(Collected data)
****************

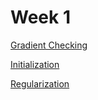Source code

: # Week 1

[Gradient Checking](https://github.com/caiosainvallio/deeplearning_specialization/blob/master/Improving%20Deep%20Neural%20Networks/week%201/Gradient%2BChecking%2Bv1.ipynb)

[Initialization](https://github.com/caiosainvallio/deeplearning_specialization/blob/master/Improving%20Deep%20Neural%20Networks/week%201/Initialization.ipynb)

[Regularization](https://github.com/caiosainvallio/deeplearning_specialization/blob/master/Improving%20Deep%20Neural%20Networks/week%201/Regularization_v2a.ipynb)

****************

Each line above with the string "caiosainvallio" in it should be located and copied.

[Gradient Checking](https://github.com/caiosainvallio/deeplearning_specialization/blob/master/Improving%20Deep%20Neural%20Networks/week%201/Gradient%2BChecking%2Bv1.ipynb)
[Initialization](https://github.com/caiosainvallio/deeplearning_specialization/blob/master/Improving%20Deep%20Neural%20Networks/week%201/Initialization.ipynb)
[Regularization](https://github.com/caiosainvallio/deeplearning_specialization/blob/master/Improving%20Deep%20Neural%20Networks/week%201/Regularization_v2a.ipynb)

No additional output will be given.